## What you should do
When checking the entries below, count every line with the word "Date", then give only that number.

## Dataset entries
-------------------------

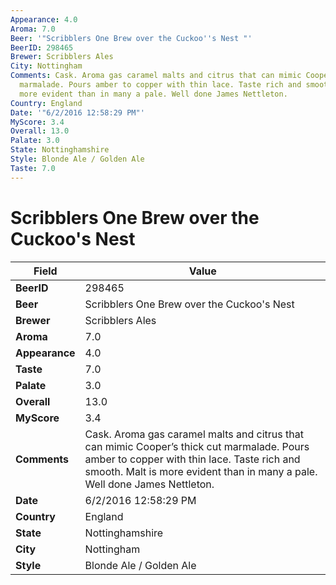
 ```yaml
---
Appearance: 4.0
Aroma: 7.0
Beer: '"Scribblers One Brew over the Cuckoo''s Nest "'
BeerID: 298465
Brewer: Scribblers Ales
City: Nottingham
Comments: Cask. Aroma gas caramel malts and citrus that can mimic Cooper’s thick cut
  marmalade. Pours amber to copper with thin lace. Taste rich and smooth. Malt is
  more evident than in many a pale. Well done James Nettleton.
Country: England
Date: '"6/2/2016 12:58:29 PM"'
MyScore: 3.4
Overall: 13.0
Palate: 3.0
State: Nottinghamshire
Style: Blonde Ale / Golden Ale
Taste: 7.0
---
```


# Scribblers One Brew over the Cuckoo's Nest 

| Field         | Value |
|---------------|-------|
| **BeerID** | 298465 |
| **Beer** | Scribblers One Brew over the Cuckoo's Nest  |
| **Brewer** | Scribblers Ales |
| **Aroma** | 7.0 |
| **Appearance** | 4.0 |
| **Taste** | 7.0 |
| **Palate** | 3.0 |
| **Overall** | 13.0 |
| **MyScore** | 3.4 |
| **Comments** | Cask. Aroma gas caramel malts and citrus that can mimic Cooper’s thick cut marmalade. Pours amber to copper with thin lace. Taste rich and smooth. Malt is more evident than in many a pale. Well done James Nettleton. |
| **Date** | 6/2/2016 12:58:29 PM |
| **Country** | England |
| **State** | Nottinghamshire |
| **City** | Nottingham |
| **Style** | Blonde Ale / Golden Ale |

-------------------------

## Answer
2